What is expected = Search the records for the string "tank" and copy every line where it turns up.

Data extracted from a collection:
************

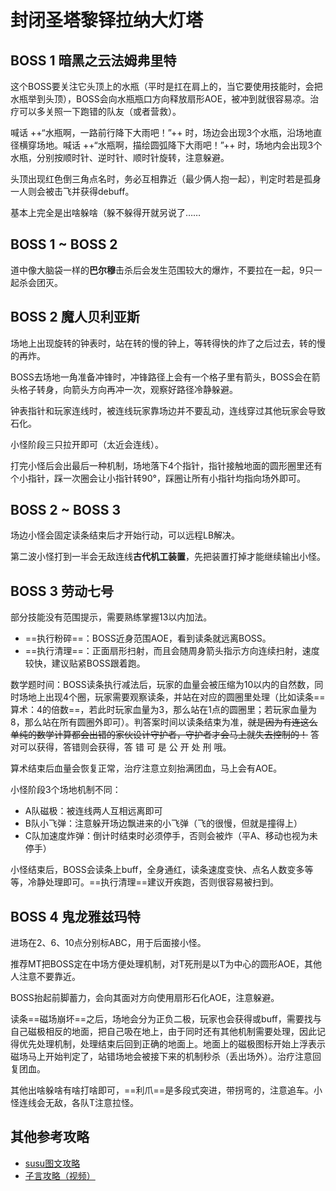 # 封闭圣塔黎铎拉纳大灯塔

## BOSS 1 暗黑之云法姆弗里特

这个BOSS要关注它头顶上的水瓶（平时是扛在肩上的，当它要使用技能时，会把水瓶举到头顶），BOSS会向水瓶瓶口方向释放扇形AOE，被冲到就很容易凉。<Role name="healer" />治疗可以多关照一下跑错的队友（或者营救）。

喊话 ++“水瓶啊，一路前行降下大雨吧！”++ 时，场边会出现3个水瓶，沿场地直径横穿场地。喊话 ++“水瓶啊，描绘圆弧降下大雨吧！”++ 时，场地内会出现3个水瓶，分别按顺时针、逆时针、顺时针旋转，注意躲避。

头顶出现红色倒三角点名时，务必互相靠近（最少俩人抱一起），判定时若是孤身一人则会被击飞并获得<Status :id="1845" name="受伤加重" />debuff。

基本上完全是出啥躲啥（躲不躲得开就另说了……

## BOSS 1 ~ BOSS 2

道中像大脑袋一样的**巴尔穆**击杀后会发生范围较大的爆炸，不要拉在一起，9只一起杀会团灭。

## BOSS 2 魔人贝利亚斯

场地上出现旋转的钟表时，站在转的慢的钟上，等转得快的炸了之后过去，转的慢的再炸。

BOSS去场地一角准备冲锋时，冲锋路径上会有一个格子里有箭头，BOSS会在箭头格子转身，向箭头方向再冲一次，观察好路径冷静躲避。

钟表指针和玩家连线时，被连线玩家靠场边并不要乱动，连线穿过其他玩家会导致石化。

小怪阶段三只拉开即可（太近会连线）。

打完小怪后会出最后一种机制，场地落下4个指针，指针接触地面的圆形圈里还有个小指针，踩一次圈会让小指针转90°，踩圈让所有小指针均指向场外即可。

## BOSS 2 ~ BOSS 3

场边小怪会固定读条结束后才开始行动，可以远程LB解决。

第二波小怪打到一半会无敌连线**古代机工装置**，先把装置打掉才能继续输出小怪。

## BOSS 3 劳动七号

部分技能没有范围提示，需要熟练掌握13以内加法。

* ==执行粉碎==：BOSS近身范围AOE，看到读条就远离BOSS。
* ==执行清理==：正面扇形扫射，而且会随周身箭头指示方向连续扫射，速度较快，建议贴紧BOSS跟着跑。

数学题时间：BOSS读条执行减法后，玩家的血量会被压缩为10以内的自然数，同时场地上出现4个圈，玩家需要观察读条，并站在对应的圆圈里处理（比如读条==算术：4的倍数==，若此时玩家血量为3，那么站在1点的圆圈里；若玩家血量为8，那么站在所有圆圈外即可）。判答案时间以读条结束为准，~~就是因为有连这么单纯的数学计算都会出错的家伙设计守护者，守护者才会马上就失去控制的！~~ 答对可以获得<Status :id="1565" name="回答正确" />，答错则会获得<Status :id="1566" name="回答错误" />，答 错 可 是 公 开 处 刑 哦。

算术结束后血量会恢复正常，<Role name="healer" />治疗注意立刻抬满团血，马上会有AOE。

小怪阶段3个场地机制不同：
* A队磁极：被连线两人互相远离即可
* B队小飞弹：注意躲开场边飘进来的小飞弹（飞的很慢，但就是撞得上）
* C队加速度炸弹：倒计时结束时必须停手，否则会被炸（平A、移动也视为未停手）

小怪结束后，BOSS会读条上<Status :id="1564" name="灭绝芯片" />buff，全身通红，读条速度变快、点名人数变多等等，冷静处理即可。==执行清理==建议开疾跑，否则很容易被扫到。

## BOSS 4 鬼龙雅兹玛特

进场在2、6、10点分别标ABC，用于后面接小怪。

推荐<Role name="tank" />MT把BOSS定在中场方便处理机制，对T死刑是以T为中心的圆形AOE，其他人注意不要靠近。

BOSS抬起前脚蓄力，会向其面对方向使用扇形石化AOE，注意躲避。

读条==磁场崩坏==之后，场地会分为正负二极，玩家也会获得<Status :id="1550" name="磁场崩坏 正极" />或<Status :id="1551" name="磁场崩坏 负极" />buff，需要找与自己磁极相反的地面，把自己吸在地上，由于同时还有其他机制需要处理，因此记得优先处理机制，处理结束后回到正确的地面上。地面上的磁极图标开始上浮表示磁场马上开始判定了，站错场地会被接下来的机制秒杀（丢出场外）。<Role name="healer" />治疗注意回复团血。

其他出啥躲啥有啥打啥即可，==利爪==是多段式突进，带拐弯的，注意追车。小怪连线会无敌，各队<Role name="tank" />T注意拉怪。

## 其他参考攻略

* [susu图文攻略](https://www.ffxiv.cn/detail/article/401)
* [子言攻略（视频）](bilibili.com/video/av26471805)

************

Solution =
推荐<Role name="tank" />MT把BOSS定在中场方便处理机制，对T死刑是以T为中心的圆形AOE，其他人注意不要靠近。
其他出啥躲啥有啥打啥即可，==利爪==是多段式突进，带拐弯的，注意追车。小怪连线会无敌，各队<Role name="tank" />T注意拉怪。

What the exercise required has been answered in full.